Oscar lo guardò, sorrise.

- Non sarò molto veloce, ma se mi lasci appoggiare a te, credo che riuscirò a camminare.

Lui annuì, sorrise, le diede il braccio.

- Avanti, vecchietta, faremo in modo di procurarti un bastone.

- Certo! Magnifica idea! In effetti, temo di essere un po’ fuori allenamento, potrebbe essere un ottimo sostitutivo della spada, no? – rispose lei, con tono innocente, come quando si scambiavano battute e frecciate, da ragazzi. Sembrava che il tempo fosse tornato indietro, riportandoli giovani e spensierati..

Alain non l’aveva mai vista così. In quel mese e mezzo, non aveva mai riso, mai fatto una battuta. Oscar gli passò davanti, si fermò a guardarlo.
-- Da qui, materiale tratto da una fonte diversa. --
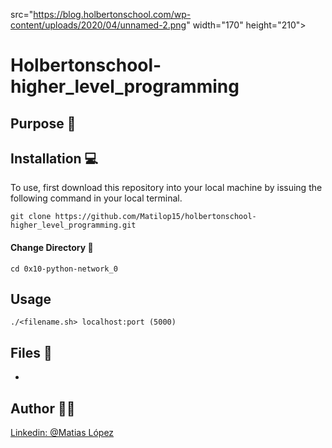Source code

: src="https://blog.holbertonschool.com/wp-content/uploads/2020/04/unnamed-2.png" width="170" height="210">

# Holbertonschool-higher_level_programming

## Purpose 🤩



## Installation 💻
To use, first download  this repository into your local machine by issuing the following command in your local terminal. 
```
git clone https://github.com/Matilop15/holbertonschool-higher_level_programming.git
```

#### Change Directory 📁
```
cd 0x10-python-network_0
```

## Usage
```
./<filename.sh> localhost:port (5000)
```

## Files 📄 
- []()

## Author 👨‍💻
[Linkedin: @Matias López](https://uy.linkedin.com/in/matias-l%C3%B3pez-777796194?trk=people-guest_people_search-card)


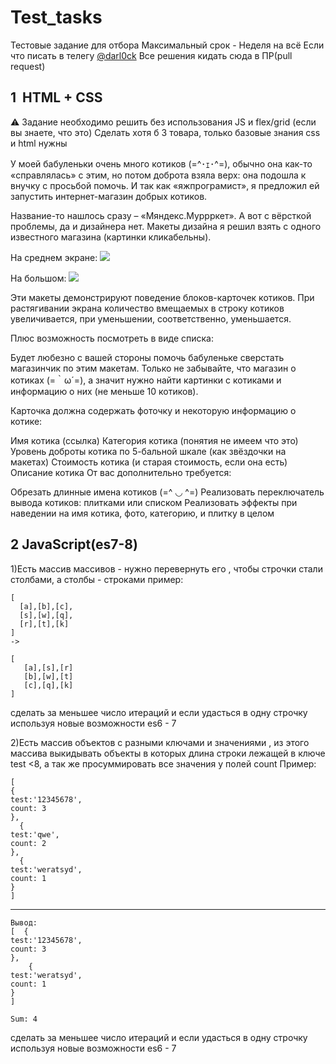 # Test_tasks
Тестовые задание для отбора Максимальный срок - Неделя на всё
Если что писать в телегу [@darl0ck](https://t.me/darl0ck)
Все решения кидать сюда в ПР(pull request)

## 1  HTML + CSS
⚠️ Задание необходимо решить без использования JS и flex/grid (если вы знаете, что это)
Сделать хотя б 3 товара, только базовые знания css и html нужны

У моей бабуленьки очень много котиков (=^･ｪ･^=), обычно она как-то «справлялась» с этим, но потом доброта взяла верх: она подошла к внучку с просьбой помочь. И так как «яжпрограмист», я предложил ей запустить интернет-магазин добрых котиков.

Название-то нашлось сразу – «Мяндекс.Муррркет». А вот с вёрсткой проблемы, да и дизайнера нет. Макеты дизайна я решил взять с одного известного магазина (картинки кликабельны).

На среднем экране:
 ![](https://cloud.githubusercontent.com/assets/357689/10816073/f482985c-7e51-11e5-8dcb-bcc832f80e86.png)

На большом:
 ![](https://cloud.githubusercontent.com/assets/357689/10816080/fefe442a-7e51-11e5-805a-e9f4ba9274e6.png)
 
Эти макеты демонстрируют поведение блоков-карточек котиков. При растягивании экрана количество вмещаемых в строку котиков увеличивается, при уменьшении, соответственно, уменьшается.

Плюс возможность посмотреть в виде списка:
 

Будет любезно с вашей стороны помочь бабуленьке сверстать магазинчик по этим макетам. Только не забывайте, что магазин о котиках (=｀ω´=), а значит нужно найти картинки с котиками и информацию о них (не меньше 10 котиков).

Карточка должна содержать фоточку и некоторую информацию о котике:

Имя котика (ссылка)
Категория котика (понятия не имеем что это)
Уровень доброты котика по 5-бальной шкале (как звёздочки на макетах)
Стоимость котика (и старая стоимость, если она есть)
Описание котика
От вас дополнительно требуется:

Обрезать длинные имена котиков (=^ ◡ ^=)
Реализовать переключатель вывода котиков: плитками или списком
Реализовать эффекты при наведении на имя котика, фото, категорию, и плитку в целом


## 2 JavaScript(es7-8)
1)Есть массив массивов - нужно перевернуть его , чтобы строчки стали столбами, а столбы - строками
  пример:
  ```
  [
    [a],[b],[c],
    [s],[w],[q],
    [r],[t],[k]
  ]
  ->
  
  [
     [a],[s],[r]
     [b],[w],[t]
     [c],[q],[k]   
  ]
  ```
  сделать за меньшее число итераций и если удасться в одну строчку используя новые возможности es6 - 7 
  
  2)Есть массив объектов с разными ключами и значениями , из этого массива выкидывать объекты в которых длина строки лежащей в ключе test <8, а так же просуммировать все значения у полей count
  Пример:
  ```
  [
  {
  test:'12345678',
  count: 3
  },
    {
  test:'qwe',
  count: 2
  },
    {
  test:'weratsyd',
  count: 1
  }
  ]
  ```
  ---
  ```
  Вывод:
  [  {
  test:'12345678',
  count: 3
  },
      {
  test:'weratsyd',
  count: 1
  }
  ]
  
  Sum: 4
   ```
 сделать за меньшее число итераций и если удасться в одну строчку используя новые возможности es6 - 7 

  
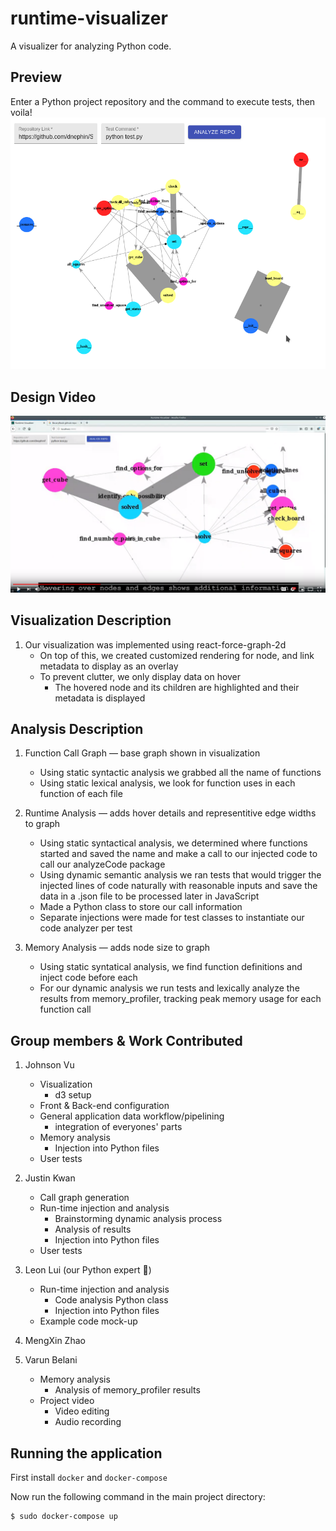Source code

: # runtime-visualizer
A visualizer for analyzing Python code.

## Preview
Enter a Python project repository and the command to execute tests, then voila!
![example-app](./images/app.png)

## Design Video
[![Alt text](./images/video.png "DesignVideo")](https://www.youtube.com/watch?v=zkbQfQ-w3ts)

## Visualization Description
1. Our visualization was implemented using react-force-graph-2d
    * On top of this, we created customized rendering for node, and link metadata to display as an overlay 
    * To prevent clutter, we only display data on hover
        * The hovered node and its children are highlighted and their metadata is displayed

## Analysis Description

1. Function Call Graph — base graph shown in visualization
    * Using static syntactic analysis we grabbed all the name of functions
    * Using static lexical analysis, we look for function uses in each function of each file

2. Runtime Analysis — adds hover details and representitive edge widths to graph
    * Using static syntactical analysis, we determined where functions started and saved the name and make a call to our injected code to call our analyzeCode package
    * Using dynamic semantic analysis we ran tests that would trigger the injected lines of code naturally with reasonable inputs and save the data in a .json file to be processed later in JavaScript
    * Made a Python class to store our call information
    * Separate injections were made for test classes to  instantiate our code analyzer per test

3. Memory Analysis — adds node size to graph
    * Using static syntatical analysis, we find function definitions and inject code before each
    * For our dynamic analysis we run tests and lexically analyze the results from memory_profiler, tracking peak memory usage for each function call

## Group members & Work Contributed
1. Johnson Vu
    * Visualization
        * d3 setup
    * Front & Back-end configuration
    * General application data workflow/pipelining
        * integration of everyones' parts
    * Memory analysis
        * Injection into Python files
    * User tests

2. Justin Kwan
    * Call graph generation
    * Run-time injection and analysis
        * Brainstorming dynamic analysis process
        * Analysis of results
        * Injection into Python files
    * User tests
3. Leon Lui (our Python expert 🙂)
    * Run-time injection and analysis
        * Code analysis Python class
        * Injection into Python files
    * Example code mock-up
4. MengXin Zhao
5. Varun Belani
    * Memory analysis
        * Analysis of memory_profiler results
    * Project video
        * Video editing
        * Audio recording

## Running the application
First install `docker` and `docker-compose`

Now run the following command in the main project directory:
```
$ sudo docker-compose up
```


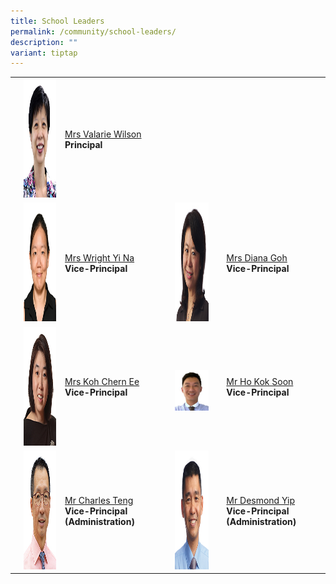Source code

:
 ```yaml
---
title: School Leaders
permalink: /community/school-leaders/
description: ""
variant: tiptap
---
```

<table style="minWidth: 175px">
<colgroup>
<col>
<col>
<col>
<col>
<col>
<col>
<col>
</colgroup>
<tbody>
<tr>
<td rowspan="1" colspan="1">
<p></p>
</td>
<td rowspan="1" colspan="1">
<div class="isomer-image-wrapper">
<img style="width: 100%;" height="190" width="150" alt="" src="/images/Common/sl-vwilson.jpg">
</div>
</td>
<td rowspan="1" colspan="1">
<p></p>
<p><a href="mailto:Valarie_koh@schools.gov.sg" rel="noopener noreferrer nofollow" target="_blank">Mrs Valarie Wilson</a>
<br><strong>Principal</strong>
</p>
</td>
<td rowspan="1" colspan="1">
<p></p>
</td>
<td rowspan="1" colspan="1">
<p></p>
</td>
<td rowspan="1" colspan="1">
<p></p>
</td>
<td rowspan="1" colspan="1">
<p></p>
</td>
</tr>
<tr>
<td rowspan="1" colspan="1">
<p></p>
</td>
<td rowspan="1" colspan="1">
<div class="isomer-image-wrapper">
<img style="width: 100%;" height="190" width="150" alt="" src="/images/Common/sl_wyn.jpg">
</div>
</td>
<td rowspan="1" colspan="1">
<p><a href="mailto:Chng_Yi_Na@schools.gov.sg" rel="noopener noreferrer nofollow" target="_blank">Mrs Wright Yi Na</a>
<br><strong>Vice-Principal</strong>
</p>
</td>
<td rowspan="1" colspan="1">
<p></p>
</td>
<td rowspan="1" colspan="1">
<div class="isomer-image-wrapper">
<img style="width: 100%;" height="190" width="150" alt="" src="/images/Common/sl-dgoh.jpg">
</div>
</td>
<td rowspan="1" colspan="1">
<p></p>
</td>
<td rowspan="1" colspan="1">
<p><a href="mailto:Diana_TAN@schools.gov.sg" rel="noopener noreferrer nofollow" target="_blank">Mrs Diana Goh</a>
<br><strong>Vice-Principal</strong>
</p>
</td>
</tr>
<tr>
<td rowspan="1" colspan="1">
<p></p>
</td>
<td rowspan="1" colspan="1">
<div class="isomer-image-wrapper">
<img style="width: 100%;" height="190" width="150" alt="" src="/images/Common/sl-kohce.jpg">
</div>
</td>
<td rowspan="1" colspan="1">
<p><a href="mailto:YEOW_Chern_Ee@schools.gov.sg" rel="noopener noreferrer nofollow" target="_blank">Mrs Koh Chern Ee</a>
<br><strong>Vice-Principal</strong>
</p>
<p></p>
</td>
<td rowspan="1" colspan="1">
<p></p>
</td>
<td rowspan="1" colspan="1">
<p></p>
<div class="isomer-image-wrapper">
<img style="width: 100%" height="auto" width="100%" alt="" src="/images/Ho_Kok_Soon.jpg">
</div>
</td>
<td rowspan="1" colspan="1">
<p></p>
</td>
<td rowspan="1" colspan="1">
<p><a href="mailto:ho_kok_soon@schools.gov.sg" rel="noopener noreferrer nofollow" target="_blank">Mr Ho Kok Soon</a>
<br><strong>Vice-Principal</strong>
</p>
<p></p>
</td>
</tr>
<tr>
<td rowspan="1" colspan="1">
<p></p>
</td>
<td rowspan="1" colspan="1">
<div class="isomer-image-wrapper">
<img style="width: 100%;" height="190" width="150" alt="" src="/images/Common/sl-cteng.jpg">
</div>
</td>
<td rowspan="1" colspan="1">
<p></p>
<p><a href="mailto:teng_tat_meng_charles@schools.gov.sg" rel="noopener noreferrer nofollow" target="_blank">Mr Charles Teng</a>
<br><strong>Vice-Principal (Administration)</strong>
</p>
</td>
<td rowspan="1" colspan="1">
<p></p>
</td>
<td rowspan="1" colspan="1">
<div class="isomer-image-wrapper">
<img style="width: 100%;" height="190" width="150" alt="" src="/images/Common/sl-dyip1.jpg">
</div>
</td>
<td rowspan="1" colspan="1">
<p></p>
</td>
<td rowspan="1" colspan="1">
<p></p>
<p><a href="mailto:yip_wai_choong@schools.gov.sg" rel="noopener noreferrer nofollow" target="_blank">Mr Desmond Yip</a>
<br><strong>Vice-Principal (Administration)</strong>&nbsp;</p>
</td>
</tr>
</tbody>
</table>
<p>&nbsp;</p>
<p></p>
- Alain, su con la vita! Non è mica morto nessuno!

E a Rosalie, in lacrime accanto a lui:

- Rosalie, avanti, basta lacrime! Va tutto bene!

- Sì, sì, madamigella Oscar, ho…ho finito di piangere. Ora smetto, sì, ora smetto. Sapete, sono tanto felice! – rispose lei, raddoppiando i suoi singhiozzi e le sue lacrime. Oscar rise, passò oltre, sempre appoggiata e aggrappata ad Andrè.

Nel soggiorno, li aspettava Sabina. Non disse niente, quando si voltò al loro ingresso, ma si scostò appena, lasciando vedere il tavolo apparecchiato. Oscar si sedette pesantemente, lasciandosi cadere sulla sedia: le sue ginocchia non si reggevano flesse. Andrè si sedette accanto a lei.

- Gli altri avevano già mangiato prima che arrivassimo. Manchiamo solo noi.

- Allora mangiamo, no? Ho una fame da lupi.

Lui la servì, sorridendo, e mangiò con lei, guardandola sorridere. Oscar sorrise molto da quel giorno, in compagnia di Andrè.

 

parte 9b

 

 

Testo non revisionato

 

Respirare…respirare era diventato sempre più difficile. Ogni respiro richiedeva uno sforzo non indifferente, bruciava quelle energie che lei non aveva più…bruciava…bruciava…la febbre la consumava, il delirio la frastornava…le apparivano immagini di persone scomparse ormai da tempo, riviveva situazioni della sua vita passata… i suoi giochi, con Andrè, i suoi litigi, con Andrè, le sue missioni, con Andrè, le sue fughe dal mondo, con Andrè…  le sembrava di risentirlo, quando la sgridava, come sapeva fare lui, o quando le indirizzava una battuta… la sua voce, la sua risata, il suo viso…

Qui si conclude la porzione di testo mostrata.